YOUR TASK: Pick out each line below containing "json".
(AVAILABLE RECORDS begins)
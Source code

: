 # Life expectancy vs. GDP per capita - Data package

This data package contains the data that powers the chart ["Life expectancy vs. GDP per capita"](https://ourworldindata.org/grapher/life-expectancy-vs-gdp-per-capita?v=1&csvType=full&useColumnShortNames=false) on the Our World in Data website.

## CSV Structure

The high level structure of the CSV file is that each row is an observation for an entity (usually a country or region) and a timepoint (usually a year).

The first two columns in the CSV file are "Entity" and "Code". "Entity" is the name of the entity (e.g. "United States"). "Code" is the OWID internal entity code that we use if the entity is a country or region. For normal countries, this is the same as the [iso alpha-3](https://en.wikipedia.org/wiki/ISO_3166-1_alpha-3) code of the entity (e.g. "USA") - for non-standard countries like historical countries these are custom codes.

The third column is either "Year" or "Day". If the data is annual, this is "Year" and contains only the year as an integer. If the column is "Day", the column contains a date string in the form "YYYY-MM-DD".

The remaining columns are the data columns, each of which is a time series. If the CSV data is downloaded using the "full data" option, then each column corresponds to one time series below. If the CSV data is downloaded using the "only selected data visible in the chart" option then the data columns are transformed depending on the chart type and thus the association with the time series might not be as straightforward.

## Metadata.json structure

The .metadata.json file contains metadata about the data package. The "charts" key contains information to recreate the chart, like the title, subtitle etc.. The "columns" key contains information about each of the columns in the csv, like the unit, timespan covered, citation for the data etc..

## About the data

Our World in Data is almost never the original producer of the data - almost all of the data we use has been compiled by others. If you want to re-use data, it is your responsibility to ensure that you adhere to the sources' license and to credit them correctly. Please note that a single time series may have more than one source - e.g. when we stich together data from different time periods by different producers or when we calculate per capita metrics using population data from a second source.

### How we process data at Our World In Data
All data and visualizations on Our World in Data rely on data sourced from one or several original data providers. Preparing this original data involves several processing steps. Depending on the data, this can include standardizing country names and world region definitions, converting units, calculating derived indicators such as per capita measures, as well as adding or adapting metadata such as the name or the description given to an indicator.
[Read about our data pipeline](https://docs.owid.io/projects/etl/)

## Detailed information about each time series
(AVAILABLE RECORDS ends)
EXERCISE ANSWER:
## Metadata.json structure
The .metadata.json file contains metadata about the data package. The "charts" key contains information to recreate the chart, like the title, subtitle etc.. The "columns" key contains information about each of the columns in the csv, like the unit, timespan covered, citation for the data etc..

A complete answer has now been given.